NVIDIA has released a video demonstrating how an ordinary video can be transformed into a smooth and natural slow-motion video through artificial intelligence. The effect is like a slow-motion special effect shown on a movie, where the viewer can clearly see a series of continuous slow motion. So how is this effect achieved? Let’s explore the technical support behind it.
Slow motion, not as simple as you think
I believe we have seen slow-motion effects in various films and TV works, for example, in the just concluded World Cup there are many players scoring, shooting, body contact slow-motion playback, through the VAR frame-by-frame playback, these slow-motion can clearly see what happened in a moment (Figure 1).
Figure 1 VAR frame-by-frame playback in the World Cup
For the slow-motion effect in the movie, it is actually with the help of equipment for high-speed photography, such as shooting speed of 50 fps, 100 fps or even higher, and then in playback still choose 24 fps regular speed playback, which is equivalent to the actual 1 second shooting images with more than 2 seconds to 4 seconds playback, so as to achieve the slow-motion effect.
Of course, for ordinary users, we do not have high-speed photography equipment, so how to achieve the slow-motion effect? NVIDIA recently launched cuDNN accelerated PyTorch deep learning framework to achieve any video slow motion, through this artificial intelligence framework, combined with NVIDIA Tesla V100 GPU powerful processing power, it can stretch any video, so as to achieve similar to the slow motion in the movie special effects (Figure 2).
Figure 2 NVIDIA demonstrates the moment a tennis racket strikes colored ink
Behind the video elongation – artificial intelligence slow motion technology
Through the above introduction we know that the conventional slow motion is achieved by playing the video of high-speed photography at a low speed. So for ordinary video (already low-speed photography finished), how does NVIDIA achieve the slow-motion effect?
The core of slow motion is to stretch the original video to achieve the slow speed effect, but if the ordinary video is played directly using the low speed effect, the actual effect will become stuttering, the action between the frames become incoherent. Therefore, the ordinary video will be stretched to achieve a smooth slow-motion effect, which requires the positioning of the video object and the complementary frames.
For example, if a video of a car drifting, if we want to realize the slow-motion demonstration of drifting, we need to locate the car in the video first, only after the accurate positioning of the car, such as the precise location of the car drifting every second, so that we can show the whole subsequent drifting action of the car (Figure 3).
Figure 3 Drifting car
After the positioning of the displayed object is achieved, we also need to frame the video because it is a slow-motion effect. Since the original video was shot at low speed, now the video is stretched, so that the stretched video does not lag (drop frames), it is necessary to make a precise frame fill to make the video play very smoothly even after it is stretched (Figure 4).

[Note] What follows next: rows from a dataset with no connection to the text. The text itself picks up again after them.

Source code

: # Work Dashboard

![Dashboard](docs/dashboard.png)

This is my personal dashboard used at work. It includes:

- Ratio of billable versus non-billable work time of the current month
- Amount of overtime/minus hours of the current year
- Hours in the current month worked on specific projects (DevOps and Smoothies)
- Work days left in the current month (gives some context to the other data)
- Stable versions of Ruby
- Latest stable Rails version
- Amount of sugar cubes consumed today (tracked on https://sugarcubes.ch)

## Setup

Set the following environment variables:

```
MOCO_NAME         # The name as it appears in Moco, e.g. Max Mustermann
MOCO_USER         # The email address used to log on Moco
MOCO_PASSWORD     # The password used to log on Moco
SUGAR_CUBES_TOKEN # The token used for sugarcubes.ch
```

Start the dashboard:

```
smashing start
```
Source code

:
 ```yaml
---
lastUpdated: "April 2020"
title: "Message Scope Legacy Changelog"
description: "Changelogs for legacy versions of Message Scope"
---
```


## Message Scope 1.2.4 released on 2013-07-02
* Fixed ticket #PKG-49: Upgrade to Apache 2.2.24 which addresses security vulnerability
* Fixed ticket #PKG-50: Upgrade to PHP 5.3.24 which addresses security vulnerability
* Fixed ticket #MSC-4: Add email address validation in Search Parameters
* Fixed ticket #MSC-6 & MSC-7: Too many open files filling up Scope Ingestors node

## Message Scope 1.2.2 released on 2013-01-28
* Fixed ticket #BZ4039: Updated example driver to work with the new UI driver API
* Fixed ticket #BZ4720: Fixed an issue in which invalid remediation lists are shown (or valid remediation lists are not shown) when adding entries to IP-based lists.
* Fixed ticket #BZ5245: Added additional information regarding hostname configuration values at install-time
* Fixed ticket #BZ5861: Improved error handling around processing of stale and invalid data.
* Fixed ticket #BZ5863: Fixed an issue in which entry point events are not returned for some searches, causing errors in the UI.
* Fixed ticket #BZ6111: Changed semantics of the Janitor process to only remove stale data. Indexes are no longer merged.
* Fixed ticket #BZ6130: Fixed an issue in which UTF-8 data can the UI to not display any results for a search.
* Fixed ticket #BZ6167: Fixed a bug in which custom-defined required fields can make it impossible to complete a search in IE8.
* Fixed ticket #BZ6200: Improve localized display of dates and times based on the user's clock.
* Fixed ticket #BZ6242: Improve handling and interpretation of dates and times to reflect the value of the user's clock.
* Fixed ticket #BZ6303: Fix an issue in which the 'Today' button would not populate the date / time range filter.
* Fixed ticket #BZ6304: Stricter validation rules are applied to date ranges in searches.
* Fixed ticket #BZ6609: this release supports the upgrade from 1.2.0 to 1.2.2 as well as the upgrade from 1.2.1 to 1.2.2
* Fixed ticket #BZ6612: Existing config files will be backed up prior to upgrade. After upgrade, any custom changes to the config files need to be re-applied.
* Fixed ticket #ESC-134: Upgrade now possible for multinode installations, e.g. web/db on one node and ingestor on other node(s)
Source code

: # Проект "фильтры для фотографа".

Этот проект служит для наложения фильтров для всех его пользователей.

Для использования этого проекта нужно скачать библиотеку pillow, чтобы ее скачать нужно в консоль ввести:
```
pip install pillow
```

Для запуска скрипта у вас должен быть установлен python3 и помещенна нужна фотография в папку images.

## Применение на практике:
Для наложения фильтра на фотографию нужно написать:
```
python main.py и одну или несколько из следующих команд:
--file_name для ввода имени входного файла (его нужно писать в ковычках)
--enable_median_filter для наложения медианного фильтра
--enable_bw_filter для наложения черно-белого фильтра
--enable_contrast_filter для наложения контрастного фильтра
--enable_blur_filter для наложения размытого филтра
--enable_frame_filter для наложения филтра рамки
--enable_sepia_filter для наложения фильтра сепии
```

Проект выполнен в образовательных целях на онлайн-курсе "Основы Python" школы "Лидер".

Figure 4 NVIDIA shows slow-motion video of a dancer dancing
In this way, NVIDIA’s artificial intelligence framework technology enables slow motion of any video through video positioning and frame filling. So how is this effect achieved?
NVIDIA’s technology is made possible by NVIDIA Tesla V100 GPU’s powerful video processing power + AI learning framework. After NVIDIA has built the AI learning framework, about 11,000 video clips prepared in advance are used as data sources for the AI to learn, so that it can learn positioning and frame filling from these video clips. For example, in the above dancing video, the AI technology can locate the dancer in the video and can learn each frame of the dancer’s action to know what state the character is displayed in the next frame. In this way, through certain algorithms and learning models, and through the deep learning and self-learning of AI, this AI framework can perform the same positioning and decomposition for other videos, thus realizing the slow motion of ordinary videos through perfect positioning and frame-completion techniques (Figure 5).
Figure 5 NVIDIA shows a person jumping from a height to crush a balloon instantly in slow motion
Of course it’s not just video slow motion, with new training methods that allow the AI to generate new images from existing images, or even new portraits using different people. For example, similar to the face-swapping effects in the film. NVIDIA’s AI framework can accurately achieve the effect of seamlessly switching characters from one face to another (Figure 6).
Figure 6 NVIDIA show face changing effects
Slow motion, bring us more fun in life
Through the above demonstration, we have seen the powerful capabilities of NVIDIA AI framework in video processing. The emergence of this technology can bring a lot of fun to our life.
With the popularity of cell phones, we use them to shoot short videos, and for those fleeting images, we always want to see the whole process clearly. For example, the mother who likes to dance square dance, for teammates, the coach’s fast dance rhythm is always not clear to see the whole action, now just use the phone to shoot, and then with the help of Nvidia this technology transformation, dancers and then fast action can be slowed down, so that the mother carefully look at each dance action.
For example, NVIDIA’s face-changing technology allows us to make more funny videos on the phone, such as turning your roommate into a cute cat, and then share it with your friends through WeChat and friends. Of course these technologies can also make our video processing easier, such as editing piano teacher playing piano action, easy for us to learn fingering, editing player shooting video, let us slowly enjoy shooting fun!